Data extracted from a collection
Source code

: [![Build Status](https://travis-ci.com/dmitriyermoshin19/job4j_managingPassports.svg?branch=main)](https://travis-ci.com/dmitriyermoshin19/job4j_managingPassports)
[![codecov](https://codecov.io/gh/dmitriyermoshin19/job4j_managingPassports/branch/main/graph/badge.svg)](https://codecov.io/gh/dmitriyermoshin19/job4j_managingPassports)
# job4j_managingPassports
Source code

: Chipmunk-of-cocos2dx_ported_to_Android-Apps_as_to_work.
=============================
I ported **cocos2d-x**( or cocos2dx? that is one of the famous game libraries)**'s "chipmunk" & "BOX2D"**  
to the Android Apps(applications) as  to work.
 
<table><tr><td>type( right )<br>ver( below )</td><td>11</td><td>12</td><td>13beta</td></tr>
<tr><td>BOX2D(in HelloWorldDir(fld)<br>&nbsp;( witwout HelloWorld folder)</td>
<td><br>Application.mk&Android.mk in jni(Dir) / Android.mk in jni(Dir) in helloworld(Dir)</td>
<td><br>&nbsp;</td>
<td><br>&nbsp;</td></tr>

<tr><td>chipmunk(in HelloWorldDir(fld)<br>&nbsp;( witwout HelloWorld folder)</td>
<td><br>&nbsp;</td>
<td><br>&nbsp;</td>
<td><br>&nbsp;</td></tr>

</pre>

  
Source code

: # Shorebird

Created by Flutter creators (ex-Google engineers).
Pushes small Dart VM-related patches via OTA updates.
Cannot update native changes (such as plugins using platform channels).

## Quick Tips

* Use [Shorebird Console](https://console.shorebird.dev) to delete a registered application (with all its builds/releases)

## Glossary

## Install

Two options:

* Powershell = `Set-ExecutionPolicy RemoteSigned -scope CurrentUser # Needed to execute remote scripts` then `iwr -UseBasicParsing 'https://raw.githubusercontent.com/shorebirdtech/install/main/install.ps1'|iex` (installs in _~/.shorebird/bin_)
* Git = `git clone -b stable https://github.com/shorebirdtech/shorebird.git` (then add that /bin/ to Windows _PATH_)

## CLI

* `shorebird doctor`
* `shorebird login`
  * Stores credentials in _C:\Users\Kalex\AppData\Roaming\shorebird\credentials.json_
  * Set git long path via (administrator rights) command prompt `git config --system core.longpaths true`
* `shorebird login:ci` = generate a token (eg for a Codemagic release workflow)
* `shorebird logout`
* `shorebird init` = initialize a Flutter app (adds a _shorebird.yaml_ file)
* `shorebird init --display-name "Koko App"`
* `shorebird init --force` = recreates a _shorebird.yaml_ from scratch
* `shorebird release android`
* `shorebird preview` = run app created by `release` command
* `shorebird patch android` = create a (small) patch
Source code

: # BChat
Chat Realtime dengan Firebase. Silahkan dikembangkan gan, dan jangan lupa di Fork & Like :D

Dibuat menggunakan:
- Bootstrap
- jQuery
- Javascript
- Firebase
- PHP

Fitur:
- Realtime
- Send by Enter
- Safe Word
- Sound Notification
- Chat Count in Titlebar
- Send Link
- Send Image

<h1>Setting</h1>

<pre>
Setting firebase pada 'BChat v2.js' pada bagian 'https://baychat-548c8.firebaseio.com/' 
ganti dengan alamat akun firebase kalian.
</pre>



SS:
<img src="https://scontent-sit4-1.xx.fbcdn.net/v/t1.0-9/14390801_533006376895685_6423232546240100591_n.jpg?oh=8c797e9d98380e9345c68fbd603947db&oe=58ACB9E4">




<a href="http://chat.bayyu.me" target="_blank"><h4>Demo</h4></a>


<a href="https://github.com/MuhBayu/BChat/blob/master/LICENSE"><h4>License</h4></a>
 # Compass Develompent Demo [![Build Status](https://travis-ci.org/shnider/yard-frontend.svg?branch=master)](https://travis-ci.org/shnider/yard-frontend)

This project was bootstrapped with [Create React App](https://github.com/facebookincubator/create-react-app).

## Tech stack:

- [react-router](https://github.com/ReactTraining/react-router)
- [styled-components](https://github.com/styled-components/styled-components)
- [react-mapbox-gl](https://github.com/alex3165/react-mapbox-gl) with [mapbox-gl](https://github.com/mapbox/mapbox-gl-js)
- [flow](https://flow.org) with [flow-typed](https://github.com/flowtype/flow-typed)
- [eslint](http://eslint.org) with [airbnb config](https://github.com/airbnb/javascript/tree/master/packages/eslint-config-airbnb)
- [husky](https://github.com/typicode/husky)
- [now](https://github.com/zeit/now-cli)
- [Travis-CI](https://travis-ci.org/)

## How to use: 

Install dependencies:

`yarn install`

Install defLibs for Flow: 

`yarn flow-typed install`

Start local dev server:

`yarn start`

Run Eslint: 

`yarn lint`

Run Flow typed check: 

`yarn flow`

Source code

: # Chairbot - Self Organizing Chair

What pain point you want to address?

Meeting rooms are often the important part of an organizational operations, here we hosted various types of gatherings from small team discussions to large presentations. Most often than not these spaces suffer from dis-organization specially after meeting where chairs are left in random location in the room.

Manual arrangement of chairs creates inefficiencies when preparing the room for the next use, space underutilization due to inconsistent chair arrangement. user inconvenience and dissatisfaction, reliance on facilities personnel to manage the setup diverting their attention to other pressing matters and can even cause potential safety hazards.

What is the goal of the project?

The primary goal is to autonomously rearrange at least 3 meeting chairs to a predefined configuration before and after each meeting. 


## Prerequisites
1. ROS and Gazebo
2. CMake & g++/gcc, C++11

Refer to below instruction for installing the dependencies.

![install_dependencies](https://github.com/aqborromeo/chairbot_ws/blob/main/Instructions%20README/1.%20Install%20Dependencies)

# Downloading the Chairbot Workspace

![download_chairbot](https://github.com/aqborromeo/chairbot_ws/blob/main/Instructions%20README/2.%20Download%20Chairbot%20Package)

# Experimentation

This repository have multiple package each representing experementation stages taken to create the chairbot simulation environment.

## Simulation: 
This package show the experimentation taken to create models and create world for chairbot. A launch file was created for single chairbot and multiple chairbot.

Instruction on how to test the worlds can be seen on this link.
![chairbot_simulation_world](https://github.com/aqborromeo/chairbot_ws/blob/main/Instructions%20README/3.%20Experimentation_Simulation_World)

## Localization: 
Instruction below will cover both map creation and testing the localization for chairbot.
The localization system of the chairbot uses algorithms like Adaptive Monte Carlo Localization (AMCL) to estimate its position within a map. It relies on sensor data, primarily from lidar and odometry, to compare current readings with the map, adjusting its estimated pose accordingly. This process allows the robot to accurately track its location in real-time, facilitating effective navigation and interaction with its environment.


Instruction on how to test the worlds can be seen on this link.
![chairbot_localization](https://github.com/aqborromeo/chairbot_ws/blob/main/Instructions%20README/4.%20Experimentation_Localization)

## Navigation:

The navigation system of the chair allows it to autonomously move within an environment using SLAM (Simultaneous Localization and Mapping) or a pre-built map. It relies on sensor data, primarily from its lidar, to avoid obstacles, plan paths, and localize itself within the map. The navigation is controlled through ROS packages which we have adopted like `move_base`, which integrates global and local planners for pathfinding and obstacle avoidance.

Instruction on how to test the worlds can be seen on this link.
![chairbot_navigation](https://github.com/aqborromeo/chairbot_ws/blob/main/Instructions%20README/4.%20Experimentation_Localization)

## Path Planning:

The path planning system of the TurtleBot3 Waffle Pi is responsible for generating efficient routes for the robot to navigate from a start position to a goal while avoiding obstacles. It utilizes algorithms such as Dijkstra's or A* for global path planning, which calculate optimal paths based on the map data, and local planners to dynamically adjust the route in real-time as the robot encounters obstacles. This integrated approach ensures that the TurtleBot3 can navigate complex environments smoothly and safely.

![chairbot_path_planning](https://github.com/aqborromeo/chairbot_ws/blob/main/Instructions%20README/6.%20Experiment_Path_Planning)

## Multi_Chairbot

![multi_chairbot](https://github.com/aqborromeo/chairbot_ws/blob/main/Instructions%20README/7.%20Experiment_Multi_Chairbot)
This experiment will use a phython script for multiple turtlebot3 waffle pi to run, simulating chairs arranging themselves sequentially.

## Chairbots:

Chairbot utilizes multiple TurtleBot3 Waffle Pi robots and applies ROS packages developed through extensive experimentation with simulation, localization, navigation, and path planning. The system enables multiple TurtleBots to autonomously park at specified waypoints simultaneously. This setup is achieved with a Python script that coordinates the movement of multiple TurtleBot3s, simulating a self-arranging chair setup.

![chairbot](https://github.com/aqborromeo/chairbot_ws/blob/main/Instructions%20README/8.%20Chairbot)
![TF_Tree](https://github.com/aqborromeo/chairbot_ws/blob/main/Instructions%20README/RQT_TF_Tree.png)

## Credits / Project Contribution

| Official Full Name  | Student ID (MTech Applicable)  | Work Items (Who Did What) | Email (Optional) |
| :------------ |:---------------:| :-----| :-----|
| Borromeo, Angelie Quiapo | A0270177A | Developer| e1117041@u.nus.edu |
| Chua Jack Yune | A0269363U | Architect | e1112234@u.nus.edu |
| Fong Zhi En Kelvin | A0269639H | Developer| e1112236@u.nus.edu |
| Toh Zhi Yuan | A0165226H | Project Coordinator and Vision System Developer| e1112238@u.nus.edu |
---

:: Exercise goal ::
From the data above, reproduce word for word the lines running from the line with "Manual arrangement of" to the line with "What is the goal of the project?", ends included.

:: Output ::
Manual arrangement of chairs creates inefficiencies when preparing the room for the next use, space underutilization due to inconsistent chair arrangement. user inconvenience and dissatisfaction, reliance on facilities personnel to manage the setup diverting their attention to other pressing matters and can even cause potential safety hazards.

What is the goal of the project?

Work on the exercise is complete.